═══ Data for this exercise ═══

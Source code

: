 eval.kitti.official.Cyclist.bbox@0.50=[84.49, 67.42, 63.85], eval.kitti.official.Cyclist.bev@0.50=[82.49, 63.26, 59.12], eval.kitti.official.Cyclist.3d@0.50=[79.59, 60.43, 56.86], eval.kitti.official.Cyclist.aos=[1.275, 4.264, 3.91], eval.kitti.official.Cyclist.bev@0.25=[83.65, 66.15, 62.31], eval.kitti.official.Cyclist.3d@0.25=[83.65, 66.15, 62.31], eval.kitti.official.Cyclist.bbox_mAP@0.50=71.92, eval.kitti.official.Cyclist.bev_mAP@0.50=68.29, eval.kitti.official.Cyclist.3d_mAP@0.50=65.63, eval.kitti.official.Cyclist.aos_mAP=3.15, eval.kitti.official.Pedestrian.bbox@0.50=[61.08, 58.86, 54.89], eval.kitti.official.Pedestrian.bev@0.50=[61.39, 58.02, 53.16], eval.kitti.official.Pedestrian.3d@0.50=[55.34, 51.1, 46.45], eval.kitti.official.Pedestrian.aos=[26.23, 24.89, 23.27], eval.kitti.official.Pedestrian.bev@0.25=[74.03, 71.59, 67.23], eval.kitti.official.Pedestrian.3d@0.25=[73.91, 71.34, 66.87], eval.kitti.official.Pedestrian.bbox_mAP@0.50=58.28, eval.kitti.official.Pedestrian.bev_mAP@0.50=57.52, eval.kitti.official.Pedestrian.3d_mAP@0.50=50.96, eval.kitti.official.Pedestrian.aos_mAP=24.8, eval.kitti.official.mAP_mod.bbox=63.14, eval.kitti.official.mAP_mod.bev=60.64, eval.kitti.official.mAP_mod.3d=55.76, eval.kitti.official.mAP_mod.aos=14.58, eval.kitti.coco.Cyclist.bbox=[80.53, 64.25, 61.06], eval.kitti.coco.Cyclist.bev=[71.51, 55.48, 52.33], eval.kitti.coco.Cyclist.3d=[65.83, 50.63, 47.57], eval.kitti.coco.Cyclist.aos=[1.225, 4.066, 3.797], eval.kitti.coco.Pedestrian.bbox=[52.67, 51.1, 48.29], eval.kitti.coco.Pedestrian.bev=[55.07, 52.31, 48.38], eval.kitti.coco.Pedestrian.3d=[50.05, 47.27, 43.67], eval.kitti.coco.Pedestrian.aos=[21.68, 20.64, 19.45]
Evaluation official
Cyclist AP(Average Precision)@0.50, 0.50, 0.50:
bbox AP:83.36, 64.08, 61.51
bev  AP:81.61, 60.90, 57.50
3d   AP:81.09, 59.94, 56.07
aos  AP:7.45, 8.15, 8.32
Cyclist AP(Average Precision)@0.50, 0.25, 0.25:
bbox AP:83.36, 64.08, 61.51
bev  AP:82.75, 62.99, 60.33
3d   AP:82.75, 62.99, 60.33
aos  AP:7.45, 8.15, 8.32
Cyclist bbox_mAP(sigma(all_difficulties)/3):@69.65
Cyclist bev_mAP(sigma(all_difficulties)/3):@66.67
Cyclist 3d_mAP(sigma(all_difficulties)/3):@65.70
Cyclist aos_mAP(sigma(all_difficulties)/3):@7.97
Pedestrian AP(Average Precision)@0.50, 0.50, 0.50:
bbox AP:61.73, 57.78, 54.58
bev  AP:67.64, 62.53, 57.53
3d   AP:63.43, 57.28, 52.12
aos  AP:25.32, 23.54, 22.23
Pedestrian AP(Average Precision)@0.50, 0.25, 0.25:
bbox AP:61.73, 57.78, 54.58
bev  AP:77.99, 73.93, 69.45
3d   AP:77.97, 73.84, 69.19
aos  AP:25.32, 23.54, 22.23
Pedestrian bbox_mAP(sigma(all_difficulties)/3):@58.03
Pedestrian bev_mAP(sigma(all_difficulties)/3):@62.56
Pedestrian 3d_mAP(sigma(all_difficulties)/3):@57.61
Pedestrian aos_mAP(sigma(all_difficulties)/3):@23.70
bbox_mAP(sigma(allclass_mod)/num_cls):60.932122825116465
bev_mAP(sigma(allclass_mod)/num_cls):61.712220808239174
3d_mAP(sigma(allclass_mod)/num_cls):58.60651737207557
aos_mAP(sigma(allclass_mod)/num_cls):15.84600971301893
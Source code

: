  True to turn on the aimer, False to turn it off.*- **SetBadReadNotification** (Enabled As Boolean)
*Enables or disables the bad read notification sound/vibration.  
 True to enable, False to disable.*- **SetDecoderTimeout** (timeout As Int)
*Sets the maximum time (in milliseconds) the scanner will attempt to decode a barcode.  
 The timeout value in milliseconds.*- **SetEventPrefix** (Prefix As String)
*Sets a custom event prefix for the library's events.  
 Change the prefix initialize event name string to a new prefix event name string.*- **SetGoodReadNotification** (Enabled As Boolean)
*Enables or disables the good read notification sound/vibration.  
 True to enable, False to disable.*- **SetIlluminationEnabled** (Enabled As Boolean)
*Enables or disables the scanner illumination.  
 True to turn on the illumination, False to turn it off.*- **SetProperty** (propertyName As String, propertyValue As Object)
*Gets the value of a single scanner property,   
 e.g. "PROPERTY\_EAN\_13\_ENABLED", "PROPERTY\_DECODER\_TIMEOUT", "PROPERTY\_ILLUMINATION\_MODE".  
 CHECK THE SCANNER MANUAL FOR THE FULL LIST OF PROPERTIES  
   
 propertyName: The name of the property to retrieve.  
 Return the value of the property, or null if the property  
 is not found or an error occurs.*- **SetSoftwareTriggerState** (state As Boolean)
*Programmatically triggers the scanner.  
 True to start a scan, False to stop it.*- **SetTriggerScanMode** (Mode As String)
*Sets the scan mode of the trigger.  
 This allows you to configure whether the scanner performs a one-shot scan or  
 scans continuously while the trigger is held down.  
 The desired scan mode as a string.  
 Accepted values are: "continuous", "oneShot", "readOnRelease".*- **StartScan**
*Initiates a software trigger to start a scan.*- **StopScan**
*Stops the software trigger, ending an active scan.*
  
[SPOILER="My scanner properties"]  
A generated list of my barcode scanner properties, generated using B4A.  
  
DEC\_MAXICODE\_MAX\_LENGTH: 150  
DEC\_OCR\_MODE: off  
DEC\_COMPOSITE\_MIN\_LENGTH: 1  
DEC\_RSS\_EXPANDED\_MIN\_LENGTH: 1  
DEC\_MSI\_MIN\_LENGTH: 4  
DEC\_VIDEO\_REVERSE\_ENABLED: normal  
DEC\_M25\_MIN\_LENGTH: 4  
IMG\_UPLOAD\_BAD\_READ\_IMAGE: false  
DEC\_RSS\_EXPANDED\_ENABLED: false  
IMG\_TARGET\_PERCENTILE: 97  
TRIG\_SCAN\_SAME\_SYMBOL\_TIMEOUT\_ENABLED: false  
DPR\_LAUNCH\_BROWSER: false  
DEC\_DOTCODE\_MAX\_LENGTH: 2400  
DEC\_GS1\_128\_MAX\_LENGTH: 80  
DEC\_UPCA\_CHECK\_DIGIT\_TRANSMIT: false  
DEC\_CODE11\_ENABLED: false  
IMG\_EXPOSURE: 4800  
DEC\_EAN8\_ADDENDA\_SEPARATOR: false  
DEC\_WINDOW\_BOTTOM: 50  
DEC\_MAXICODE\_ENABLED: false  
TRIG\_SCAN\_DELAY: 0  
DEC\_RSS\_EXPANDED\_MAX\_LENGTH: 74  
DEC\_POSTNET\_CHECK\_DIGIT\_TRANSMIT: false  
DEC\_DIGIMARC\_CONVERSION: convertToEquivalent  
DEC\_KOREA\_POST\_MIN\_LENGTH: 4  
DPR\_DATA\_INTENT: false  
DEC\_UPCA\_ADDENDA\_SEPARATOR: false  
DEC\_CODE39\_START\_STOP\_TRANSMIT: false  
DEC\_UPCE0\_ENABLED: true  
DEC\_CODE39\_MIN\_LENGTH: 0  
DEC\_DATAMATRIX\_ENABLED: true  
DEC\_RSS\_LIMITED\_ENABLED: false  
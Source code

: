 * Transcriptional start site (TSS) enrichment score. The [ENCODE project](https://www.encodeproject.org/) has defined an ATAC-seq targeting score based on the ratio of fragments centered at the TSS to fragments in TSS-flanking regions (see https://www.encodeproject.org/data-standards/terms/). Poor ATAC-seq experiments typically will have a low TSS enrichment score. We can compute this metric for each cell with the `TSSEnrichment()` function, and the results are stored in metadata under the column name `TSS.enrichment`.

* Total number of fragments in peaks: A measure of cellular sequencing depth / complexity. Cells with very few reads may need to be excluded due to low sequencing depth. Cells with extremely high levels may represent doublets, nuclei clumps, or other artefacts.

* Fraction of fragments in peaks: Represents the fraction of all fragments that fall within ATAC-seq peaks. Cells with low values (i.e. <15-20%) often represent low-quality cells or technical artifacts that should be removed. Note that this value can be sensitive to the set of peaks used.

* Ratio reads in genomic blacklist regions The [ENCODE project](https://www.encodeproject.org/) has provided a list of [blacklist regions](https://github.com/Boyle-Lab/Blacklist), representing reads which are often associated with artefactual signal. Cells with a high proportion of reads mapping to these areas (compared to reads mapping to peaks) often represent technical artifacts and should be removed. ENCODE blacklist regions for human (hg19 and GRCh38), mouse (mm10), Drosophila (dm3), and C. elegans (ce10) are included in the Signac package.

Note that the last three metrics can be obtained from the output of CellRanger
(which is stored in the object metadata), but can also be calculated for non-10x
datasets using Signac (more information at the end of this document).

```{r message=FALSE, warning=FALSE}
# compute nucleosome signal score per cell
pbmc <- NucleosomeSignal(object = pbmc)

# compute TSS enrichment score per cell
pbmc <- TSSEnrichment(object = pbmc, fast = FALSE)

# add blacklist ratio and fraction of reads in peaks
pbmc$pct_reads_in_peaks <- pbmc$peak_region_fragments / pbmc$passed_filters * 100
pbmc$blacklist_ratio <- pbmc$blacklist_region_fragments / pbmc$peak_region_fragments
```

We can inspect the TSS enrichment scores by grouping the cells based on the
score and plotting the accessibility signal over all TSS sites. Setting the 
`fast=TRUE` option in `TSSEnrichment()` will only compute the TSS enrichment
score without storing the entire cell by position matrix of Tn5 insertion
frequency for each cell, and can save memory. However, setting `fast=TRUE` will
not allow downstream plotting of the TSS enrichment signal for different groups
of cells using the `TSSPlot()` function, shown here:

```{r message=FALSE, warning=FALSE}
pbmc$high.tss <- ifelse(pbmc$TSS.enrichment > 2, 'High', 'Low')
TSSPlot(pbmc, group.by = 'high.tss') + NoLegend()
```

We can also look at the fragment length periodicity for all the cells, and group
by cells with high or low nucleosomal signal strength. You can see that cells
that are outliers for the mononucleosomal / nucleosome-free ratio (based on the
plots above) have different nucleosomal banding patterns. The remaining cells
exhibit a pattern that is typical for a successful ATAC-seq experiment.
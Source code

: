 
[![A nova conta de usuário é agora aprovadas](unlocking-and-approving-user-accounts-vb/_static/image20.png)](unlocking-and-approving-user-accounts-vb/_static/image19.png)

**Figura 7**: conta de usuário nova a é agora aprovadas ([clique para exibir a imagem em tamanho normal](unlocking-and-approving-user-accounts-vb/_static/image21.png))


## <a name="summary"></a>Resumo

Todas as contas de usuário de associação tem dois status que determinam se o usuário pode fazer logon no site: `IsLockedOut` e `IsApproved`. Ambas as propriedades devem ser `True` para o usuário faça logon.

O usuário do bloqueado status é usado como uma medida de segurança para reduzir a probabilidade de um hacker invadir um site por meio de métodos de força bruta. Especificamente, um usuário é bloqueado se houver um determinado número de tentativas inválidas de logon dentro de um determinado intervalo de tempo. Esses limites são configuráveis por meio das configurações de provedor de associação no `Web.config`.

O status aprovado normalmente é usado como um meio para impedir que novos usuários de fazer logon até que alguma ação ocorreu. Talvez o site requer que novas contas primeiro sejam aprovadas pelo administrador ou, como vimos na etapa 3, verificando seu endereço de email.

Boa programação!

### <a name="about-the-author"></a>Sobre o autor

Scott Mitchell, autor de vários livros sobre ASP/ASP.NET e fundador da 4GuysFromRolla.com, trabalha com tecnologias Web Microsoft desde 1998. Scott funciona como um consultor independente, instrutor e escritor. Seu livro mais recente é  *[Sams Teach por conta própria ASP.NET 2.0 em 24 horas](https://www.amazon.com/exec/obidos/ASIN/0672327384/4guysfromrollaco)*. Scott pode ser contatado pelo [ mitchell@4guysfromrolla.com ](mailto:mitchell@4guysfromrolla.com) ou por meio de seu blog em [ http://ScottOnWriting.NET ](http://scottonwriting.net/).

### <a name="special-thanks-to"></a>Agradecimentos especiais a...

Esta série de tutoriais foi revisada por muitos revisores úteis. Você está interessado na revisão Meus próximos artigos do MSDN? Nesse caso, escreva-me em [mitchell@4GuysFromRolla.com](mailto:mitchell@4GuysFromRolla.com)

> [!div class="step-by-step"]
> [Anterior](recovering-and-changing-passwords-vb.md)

═══

** Task prompt **
Read through the entries and copy each line in which "pbmc" appears.

** Response to this task **
pbmc <- NucleosomeSignal(object = pbmc)
pbmc <- TSSEnrichment(object = pbmc, fast = FALSE)
pbmc$pct_reads_in_peaks <- pbmc$peak_region_fragments / pbmc$passed_filters * 100
pbmc$blacklist_ratio <- pbmc$blacklist_region_fragments / pbmc$peak_region_fragments
pbmc$high.tss <- ifelse(pbmc$TSS.enrichment > 2, 'High', 'Low')
TSSPlot(pbmc, group.by = 'high.tss') + NoLegend()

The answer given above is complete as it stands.